Nigeria’s recession deepened in the third quarter and oil production fell, the National Bureau of Statistics (NBS) said on Monday, as a dollar shortage kept Africa’s biggest economy in a stranglehold.
Gross domestic product contracted by 2.24 percent, the NBS said. A slump in crude prices led Nigeria’s economy to shrink by 2.06 percent in the second quarter, tipping it into recession for the first time in 25 years.
The NBS report comes a day before an interest rate decision, where analysts expect the central bank to hold benchmark rates at 14 percent, amid galloping inflation that hit a more than 11-year high of 18.3 percent in October.
Prices have been pushed up by the dollar scarcity in a country dependent on imports, which has been exacerbated by currency restrictions imposed by the central bank last year in an effort to defend the naira. Oil sales are the OPEC member’s main source of dollars to fund imports.

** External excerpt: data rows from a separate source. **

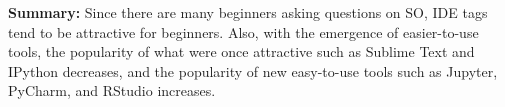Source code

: \documentclass[conference]{IEEEtran}
\begin{document}



\noindent \textbf{Summary:}
Since there are many beginners asking questions on SO, IDE tags tend to be attractive for beginners. Also, with the emergence of easier-to-use tools, the popularity of what were once attractive such as Sublime Text and IPython decreases, and the popularity of new easy-to-use tools such as Jupyter, PyCharm, and RStudio increases.

\end{document}
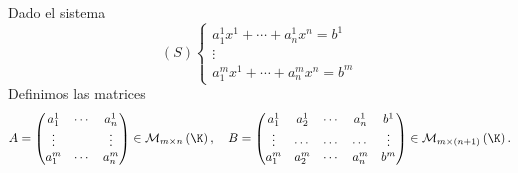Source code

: Dado el sistema 
\[
\left(S\right) 
\begin{cases}
a^{1}_{1}x^{1} + \cdots + a^{1}_{n}x^{n} = b^{1} \\
\vdots \\
a^{m}_{1}x^{1}+\cdots + a^{m}_{n}x^{n} = b^{m}
\end{cases}
\]
Definimos las matrices
\[A = \begin{pmatrix} a^{1}_{1} & \cdots & a^{1}_{n} \\
\vdots & & \vdots \\
a^{m}_{1} & \cdots & a^{m}_{n}\end{pmatrix} \in \mathcal{M}_{m \times n}\left(\K\right), \quad B = \begin{pmatrix} a^{1}_{1} & a^{1}_{2} & \cdots &  a^{1}_{n} & b^{1} \\ \vdots & \cdots & \cdots & \cdots & \vdots \\ a^{m}_{1} & a^{m}_{2} & \cdots & a^{m}_{n}& b^{m}\end{pmatrix}\in\mathcal{M}_{m \times \left(n+1\right)}\left(\K\right) .\]

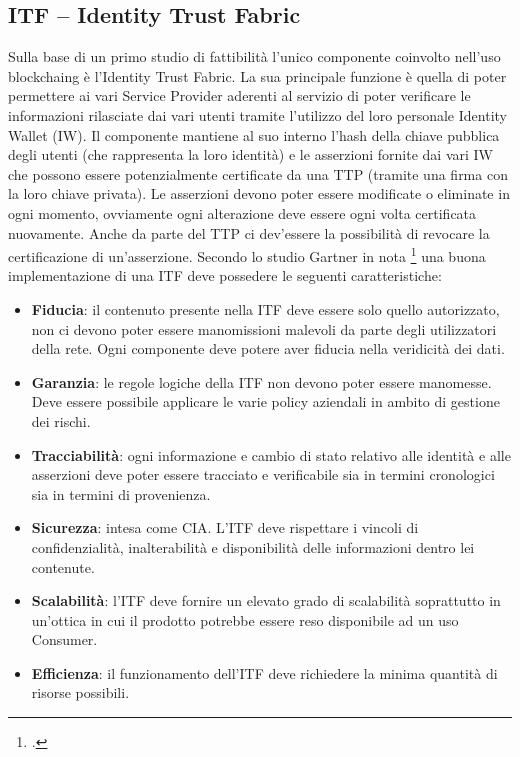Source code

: \subsection{ITF – Identity Trust Fabric}
Sulla base di un primo studio di fattibilità l’unico componente coinvolto nell’uso \gls{blockchaing} è l’Identity Trust Fabric. La sua principale funzione è quella di poter permettere ai vari Service Provider aderenti al servizio di poter verificare le informazioni rilasciate dai vari utenti tramite l’utilizzo del loro personale Identity Wallet (IW). Il componente mantiene al suo interno l’hash della chiave pubblica degli utenti (che rappresenta la loro identità) e le asserzioni fornite dai vari IW che possono essere potenzialmente certificate da una TTP (tramite una firma con la loro chiave privata). Le asserzioni devono poter essere modificate o eliminate in ogni momento, ovviamente ogni alterazione deve essere ogni volta certificata nuovamente. Anche da parte del TTP ci dev’essere la possibilità di revocare la certificazione di un’asserzione. 
Secondo lo studio Gartner in nota \footcite{farah:The-Dawn-of-Decentralized-Identity} una buona implementazione di una ITF deve possedere le seguenti caratteristiche:
\begin{itemize}
    \item \textbf{Fiducia}: il contenuto presente nella ITF deve essere solo quello autorizzato, non ci devono poter essere manomissioni malevoli da parte degli utilizzatori della rete. Ogni componente deve potere aver fiducia nella veridicità dei dati.
    \item \textbf{Garanzia}: le regole logiche della ITF non devono poter essere manomesse. Deve essere possibile applicare le varie policy aziendali in ambito di gestione dei rischi.
    \item \textbf{Tracciabilità}: ogni informazione e cambio di stato relativo alle identità e alle asserzioni deve poter essere tracciato e verificabile sia in termini cronologici sia in termini di provenienza. 
    \item \textbf{Sicurezza}: intesa come CIA. L’ITF deve rispettare i vincoli di confidenzialità, inalterabilità e disponibilità delle informazioni dentro lei contenute.
    \item \textbf{Scalabilità}: l’ITF deve fornire un elevato grado di scalabilità soprattutto in un’ottica in cui il prodotto potrebbe essere reso disponibile ad un uso Consumer.
    \item \textbf{Efficienza}: il funzionamento dell’ITF deve richiedere la minima quantità di risorse possibili.
\end{itemize}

Last month, in a sign of growing disquiet, policemen and soldiers dispersed around 100 youth protesters who gathered at the central bank’s headquarters in the capital, Abuja, demanding the resignation of governor Godwin Emefiele over his policies.
“The ramp up in fiscal spending has been slower-than-anticipated, and the policy response in general remains weak,” said Cobus de Hart, economist at NKC Economists.
The NBS said oil production fell to 1.63 million barrels per day, down from 1.69 million in the second quarter. However, the non-oil sector grew by 0.03 percent in the third quarter, compared with negative growth in the first two, it said.
The recession has been deepened by a series of attacks by militants on oil and gas facilities in the southern Niger Delta since January that has cut Nigeria’s oil production. Crude oil sales account for two-thirds of government revenue.
Attacks have ramped up in the last few weeks following a lull that lasted a few months while militants and community leaders, who want a greater share of Nigeria’s energy wealth to go to the region, held talks with the government.
“We were expecting a more shallow contraction,” Standard Chartered Africa chief economist Razia Khan said.
“Much of it seems to have been driven by the outsized contraction in the oil sector once again, with much lower levels of oil production than we had expected.”
She said FX reforms were needed to “restore positive momentum” to Nigeria’s economy.
In October, the NBS said the economy is likely to shrink 1.3 percent in 2016, a sharp downward revision of its estimates at the beginning of the year, prompted by dramatic falls in the currency. The International Monetary Fund (IMF) has predicted that Nigeria’s economy will contract by 1.8 percent this year.
A senior Moody’s analyst told Reuters that Nigeria’s economy could expand by 2.5 percent next year as long it can produce 2.2 million barrels per day – the level at which the government made its budget calculations.